Management Education in India: A Turning Point

Management Education in India is in crisis, and that's good news.

Students have lost confidence in the mushrooming MBA schools because they do not work. They have stopped enrolling. The banks have become weary of financing these institutions. Every month, a few business schools are closing because their owners come to realize there is no easy money in this.

Talking to people who own and run these business schools, one gets the impression that the students are at fault. They are not interested in learning anything, just the job at the end. At the time of admission, there is hardly any discussion about the curriculum, methods of education or even the faculty. The students want to know what is the kind of starting salary they can get after completion.

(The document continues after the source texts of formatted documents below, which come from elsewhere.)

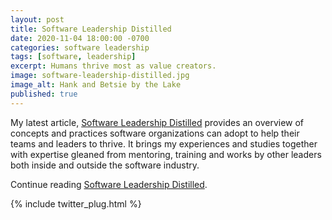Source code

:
 ```yaml
---
layout: post
title: Software Leadership Distilled
date: 2020-11-04 18:00:00 -0700
categories: software leadership
tags: [software, leadership]
excerpt: Humans thrive most as value creators.
image: software-leadership-distilled.jpg
image_alt: Hank and Betsie by the Lake
published: true
---
```


My latest article, [Software Leadership Distilled](/software-leadership/software-leadership-distilled) provides an overview of concepts and practices software organizations can adopt to help their teams and leaders to thrive. It brings my experiences and studies together with expertise gleaned from mentoring, training and works by other leaders both inside and outside the software industry.

Continue reading [Software Leadership Distilled](/software-leadership/software-leadership-distilled).

{% include twitter_plug.html %}
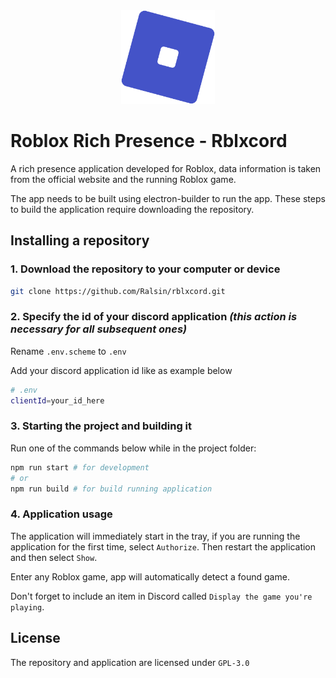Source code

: <center>
  <a href="https://github.com/Ralsin/rblxcord">
    <img style="width: 150px;" alt="Project logo" src="https://raw.githubusercontent.com/Ralsin/rblxcord/main/src/media/rblxcord.png" />
  </a>
</center>

# Roblox Rich Presence - Rblxcord

A rich presence application developed for Roblox, data information is taken from the official website and the running Roblox game.

The app needs to be built using electron-builder to run the app.
These steps to build the application require downloading the repository.

## Installing a repository

### 1. Download the repository to your computer or device

```bash
git clone https://github.com/Ralsin/rblxcord.git
```

### 2. Specify the id of your discord application _(this action is necessary for all subsequent ones)_

Rename `.env.scheme` to `.env`

Add your discord application id like as example below

```bash
# .env
clientId=your_id_here
```

### 3. Starting the project and building it

Run one of the commands below while in the project folder:

```bash
npm run start # for development
# or
npm run build # for build running application
```

### 4. Application usage

The application will immediately start in the tray, if you are running the application for the first time, select `Authorize`.
Then restart the application and then select `Show`.

Enter any Roblox game, app will automatically detect a found game.

Don't forget to include an item in Discord called `Display the game you're playing`.

## License

The repository and application are licensed under `GPL-3.0`
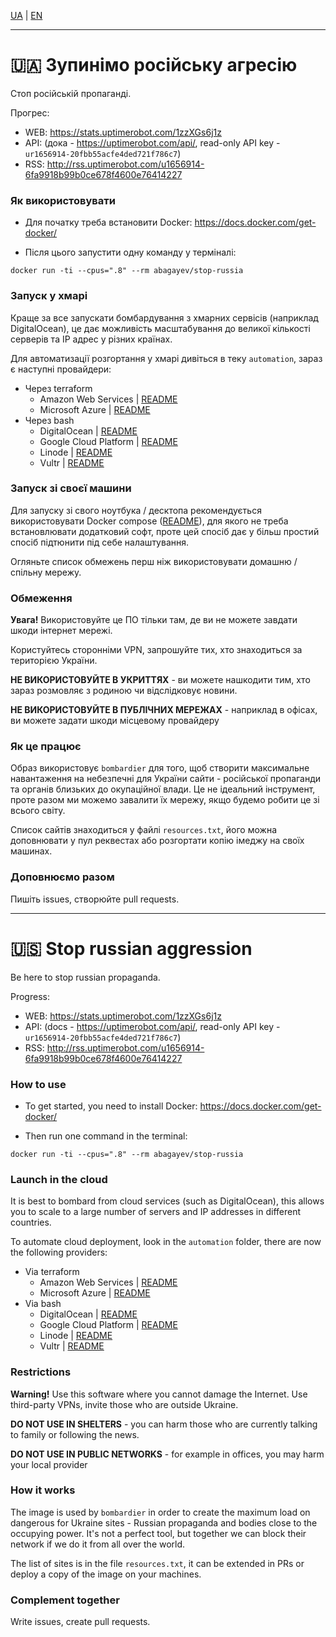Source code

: [UA](#-зупинімо-російську-агресію) | [EN](#-stop-russian-aggression)

---

# 🇺🇦 Зупинімо російську агресію

Стоп російській пропаганді.

Прогрес:

- WEB: https://stats.uptimerobot.com/1zzXGs6j1z
- API: (дока - https://uptimerobot.com/api/, read-only API key - `ur1656914-20fbb55acfe4ded721f786c7`)
- RSS: http://rss.uptimerobot.com/u1656914-6fa9918b99b0ce678f4600e76414227

### Як використовувати

- Для початку треба встановити Docker: https://docs.docker.com/get-docker/

- Після цього запустити одну команду у терміналі:

```shell
docker run -ti --cpus=".8" --rm abagayev/stop-russia
```

### Запуск у хмарі

Краще за все запускати бомбардування з хмарних сервісів (наприклад DigitalOcean), це дає можливість масштабування до великої кількості серверів та IP адрес у різних країнах.

Для автоматизації розгортання у хмарі дивіться в теку `automation`, зараз є наступні провайдери:

- Через terraform
  - Amazon Web Services | [README](automation/aws-terraform#-aws-terraform-автоматизація)
  - Microsoft Azure | [README](automation/azure-terraform#-microsoft-azure-terraform-автоматизація)
- Через bash
  - DigitalOcean | [README](automation/digitaocean#-digitalocean-droplet-автоматизація)
  - Google Cloud Platform | [README](automation/gcp-gcloud#-google-cloud-platform-gcp-vm-автоматизація)
  - Linode | [README](automation/linode#-linode-автоматизація)
  - Vultr | [README](automation/vultr#-vultr-автоматизація)

### Запуск зі своєї машини

Для запуску зі свого ноутбука / десктопа рекомендується використовувати Docker compose ([README](automation/compose#-docker-compose-автоматизація)), для якого не треба встановлювати додатковий софт, проте цей спосіб дає у більш простий спосіб підтюнити під себе налаштування.

Огляньте список обмежень перш ніж використовувати домашню / спільну мережу.

### Обмеження

**Увага!** Використовуйте це ПО тільки там, де ви не можете завдати шкоди інтернет мережі.

Користуйтесь сторонніми VPN, запрошуйте тих, хто знаходиться за територією України.

**НЕ ВИКОРИСТОВУЙТЕ В УКРИТТЯХ** - ви можете нашкодити тим, хто зараз розмовляє з родиною чи відслідковує новини.

**НЕ ВИКОРИСТОВУЙТЕ В ПУБЛІЧНИХ МЕРЕЖАХ** - наприклад в офісах, ви можете задати шкоди місцевому провайдеру

### Як це працює

Образ використовує `bombardier` для того, щоб створити максимальне навантаження на небезпечні для України сайти - російської пропаганди та органів близьких до окупаційної влади. Це не ідеальний інструмент, проте разом ми можемо завалити їх мережу, якщо будемо робити це зі всього світу.

Список сайтів знаходиться у файлі `resources.txt`, його можна доповнювати у пул реквестах або розгортати копію імеджу на своїх машинах.

### Доповнюємо разом

Пишіть issues, створюйте pull requests.

---

# 🇺🇸 Stop russian aggression

Be here to stop russian propaganda.

Progress:

- WEB: https://stats.uptimerobot.com/1zzXGs6j1z
- API: (docs - https://uptimerobot.com/api/, read-only API key - `ur1656914-20fbb55acfe4ded721f786c7`)
- RSS: http://rss.uptimerobot.com/u1656914-6fa9918b99b0ce678f4600e76414227

### How to use

- To get started, you need to install Docker: https://docs.docker.com/get-docker/

- Then run one command in the terminal:

```shell
docker run -ti --cpus=".8" --rm abagayev/stop-russia
```

### Launch in the cloud

It is best to bombard from cloud services (such as DigitalOcean), this allows you to scale to a large number of servers and IP addresses in different countries.

To automate cloud deployment, look in the `automation` folder, there are now the following providers:

- Via terraform
  - Amazon Web Services | [README](automation/aws-terraform#-aws-terraform-automation)
  - Microsoft Azure | [README](automation/azure-terraform#-microsoft-azure-terraform-automation)
- Via bash
  - DigitalOcean | [README](automation/digitaocean#-digitalocean-droplet-automation)
  - Google Cloud Platform | [README](automation/gcp-gcloud#-google-cloud-platform-gcp-vm-automation)
  - Linode | [README](automation/linode#-linode-automation)
  - Vultr | [README](automation/vultr#-vultr-automation)

### Restrictions

**Warning!** Use this software where you cannot damage the Internet. Use third-party VPNs, invite those who are outside Ukraine.

**DO NOT USE IN SHELTERS** - you can harm those who are currently talking to family or following the news.

**DO NOT USE IN PUBLIC NETWORKS** - for example in offices, you may harm your local provider

### How it works

The image is used by `bombardier` in order to create the maximum load on dangerous for Ukraine sites - Russian propaganda and bodies close to the occupying power. It's not a perfect tool, but together we can block their network if we do it from all over the world.

The list of sites is in the file `resources.txt`, it can be extended in PRs or deploy a copy of the image on your machines.

### Complement together

Write issues, create pull requests.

This is indeed true, and this is indeed why there are mushrooming business schools. In fact, it is easy to satisfy students' demand for good jobs in the end, without a good education, as some business schools in India demonstrated. One of them, which maintains a very high profile, operates without any accreditation and charges Rs. 1.2 million to the students just because they promise a job paying at least Rs. 400,000 in the end. The company is thriving and have 8 or 9 campuses across India. They bribe the employers - pay them Rs. 300,000 to Rs. 400,000 - for every student they take in. Most students are fired from their jobs in six months to one year anyway, as they may not be good enough or the employers want the money to employ the next person. But the school indeed maintains an excellent placement record and advertises heavily (and employs one of the popular Bollywood actors as its brand ambassador) to draw more students in the scheme.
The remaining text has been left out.